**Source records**
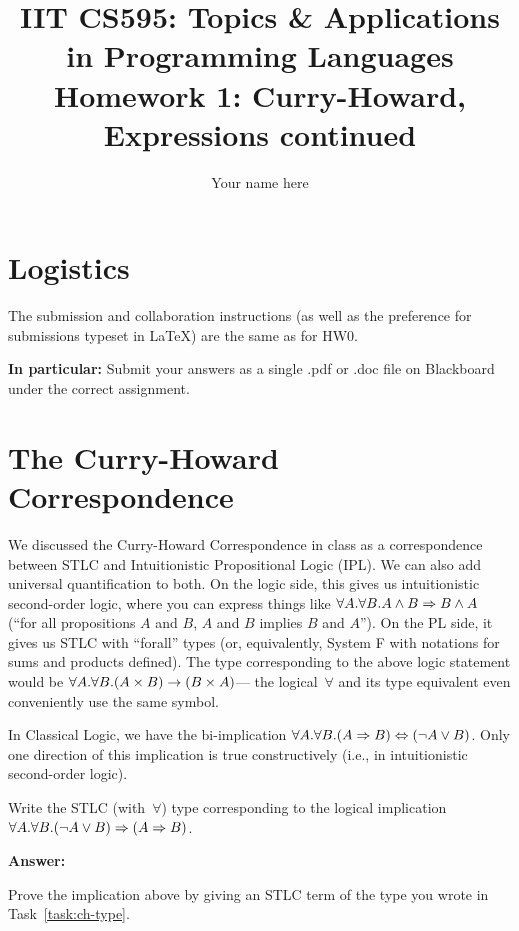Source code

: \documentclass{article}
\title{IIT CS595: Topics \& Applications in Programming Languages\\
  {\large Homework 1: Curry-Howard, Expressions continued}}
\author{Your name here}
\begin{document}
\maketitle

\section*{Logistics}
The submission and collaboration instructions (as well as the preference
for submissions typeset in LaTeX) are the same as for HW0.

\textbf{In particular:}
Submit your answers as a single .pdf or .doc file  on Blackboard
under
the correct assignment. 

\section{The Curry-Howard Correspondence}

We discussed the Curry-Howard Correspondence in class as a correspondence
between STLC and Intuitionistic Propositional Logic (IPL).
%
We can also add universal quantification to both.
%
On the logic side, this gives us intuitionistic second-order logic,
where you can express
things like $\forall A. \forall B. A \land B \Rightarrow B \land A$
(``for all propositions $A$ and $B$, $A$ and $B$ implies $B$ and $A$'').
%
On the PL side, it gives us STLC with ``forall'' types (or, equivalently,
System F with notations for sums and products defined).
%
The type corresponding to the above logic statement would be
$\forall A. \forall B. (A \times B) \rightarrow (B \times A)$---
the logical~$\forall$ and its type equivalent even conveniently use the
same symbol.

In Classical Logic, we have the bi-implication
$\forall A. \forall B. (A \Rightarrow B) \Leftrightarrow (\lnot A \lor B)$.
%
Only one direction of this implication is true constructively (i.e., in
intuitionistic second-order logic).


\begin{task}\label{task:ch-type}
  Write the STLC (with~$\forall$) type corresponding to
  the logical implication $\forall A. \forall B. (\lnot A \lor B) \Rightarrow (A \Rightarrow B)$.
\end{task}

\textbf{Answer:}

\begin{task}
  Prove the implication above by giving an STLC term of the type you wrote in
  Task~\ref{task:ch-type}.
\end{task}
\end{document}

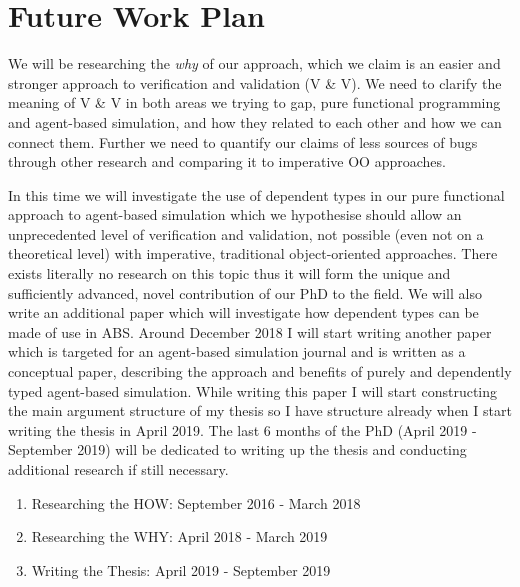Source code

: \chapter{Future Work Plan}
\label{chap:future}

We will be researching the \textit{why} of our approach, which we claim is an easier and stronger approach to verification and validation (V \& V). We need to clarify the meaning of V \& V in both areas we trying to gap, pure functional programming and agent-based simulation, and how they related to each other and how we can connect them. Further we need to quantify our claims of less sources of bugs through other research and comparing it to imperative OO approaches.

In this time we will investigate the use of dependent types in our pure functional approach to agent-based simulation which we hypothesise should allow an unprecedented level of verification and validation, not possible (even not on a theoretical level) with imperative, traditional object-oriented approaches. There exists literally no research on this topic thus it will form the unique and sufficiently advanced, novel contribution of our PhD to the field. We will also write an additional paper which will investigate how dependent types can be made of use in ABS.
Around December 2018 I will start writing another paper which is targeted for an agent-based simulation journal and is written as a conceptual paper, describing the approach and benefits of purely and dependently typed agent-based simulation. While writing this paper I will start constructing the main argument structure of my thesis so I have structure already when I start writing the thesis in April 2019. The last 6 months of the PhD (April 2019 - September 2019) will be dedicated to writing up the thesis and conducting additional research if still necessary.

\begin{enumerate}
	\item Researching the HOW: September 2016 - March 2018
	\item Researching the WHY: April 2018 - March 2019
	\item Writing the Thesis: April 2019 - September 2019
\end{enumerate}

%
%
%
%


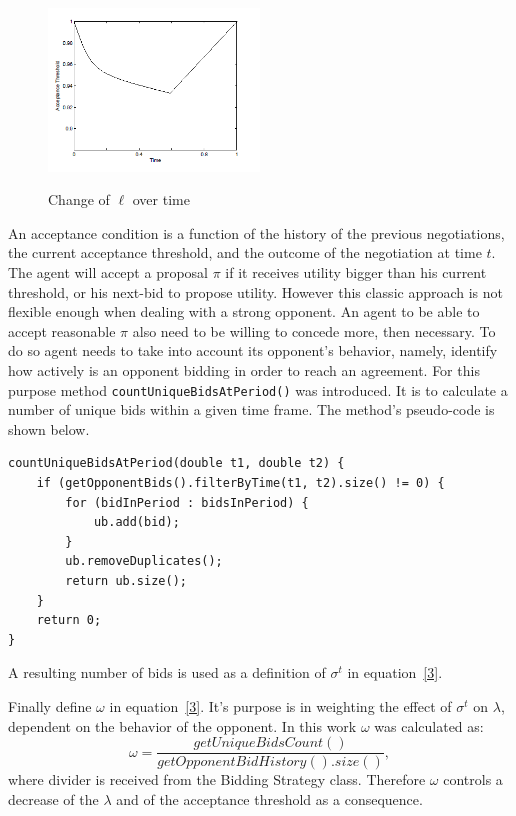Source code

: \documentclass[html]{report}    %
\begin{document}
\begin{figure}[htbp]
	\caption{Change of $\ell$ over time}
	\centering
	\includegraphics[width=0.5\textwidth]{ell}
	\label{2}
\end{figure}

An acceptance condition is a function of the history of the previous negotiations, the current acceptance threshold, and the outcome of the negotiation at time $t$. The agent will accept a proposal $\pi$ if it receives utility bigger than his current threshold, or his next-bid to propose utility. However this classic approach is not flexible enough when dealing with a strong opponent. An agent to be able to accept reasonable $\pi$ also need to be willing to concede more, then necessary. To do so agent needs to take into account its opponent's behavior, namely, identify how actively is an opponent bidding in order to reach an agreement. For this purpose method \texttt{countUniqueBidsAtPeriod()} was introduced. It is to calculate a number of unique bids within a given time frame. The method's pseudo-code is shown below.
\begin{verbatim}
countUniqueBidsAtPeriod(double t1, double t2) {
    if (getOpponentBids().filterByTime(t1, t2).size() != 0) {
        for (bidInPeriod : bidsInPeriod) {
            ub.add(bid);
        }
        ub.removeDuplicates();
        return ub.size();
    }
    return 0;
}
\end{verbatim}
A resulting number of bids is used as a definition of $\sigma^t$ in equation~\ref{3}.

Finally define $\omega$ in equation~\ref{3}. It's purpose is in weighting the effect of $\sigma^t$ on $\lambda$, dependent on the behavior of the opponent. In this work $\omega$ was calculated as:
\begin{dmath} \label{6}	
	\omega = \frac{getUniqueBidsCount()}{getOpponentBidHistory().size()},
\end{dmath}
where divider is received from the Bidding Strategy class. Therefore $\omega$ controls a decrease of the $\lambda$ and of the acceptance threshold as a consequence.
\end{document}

**EXERCISE OBJECTIVE**
From the line containing "A resulting number" to the final line of the entries, print every line exactly and nothing else.

**ANSWER**
A resulting number of bids is used as a definition of $\sigma^t$ in equation~\ref{3}.

Finally define $\omega$ in equation~\ref{3}. It's purpose is in weighting the effect of $\sigma^t$ on $\lambda$, dependent on the behavior of the opponent. In this work $\omega$ was calculated as:
\begin{dmath} \label{6}	
	\omega = \frac{getUniqueBidsCount()}{getOpponentBidHistory().size()},
\end{dmath}
where divider is received from the Bidding Strategy class. Therefore $\omega$ controls a decrease of the $\lambda$ and of the acceptance threshold as a consequence.
\end{document}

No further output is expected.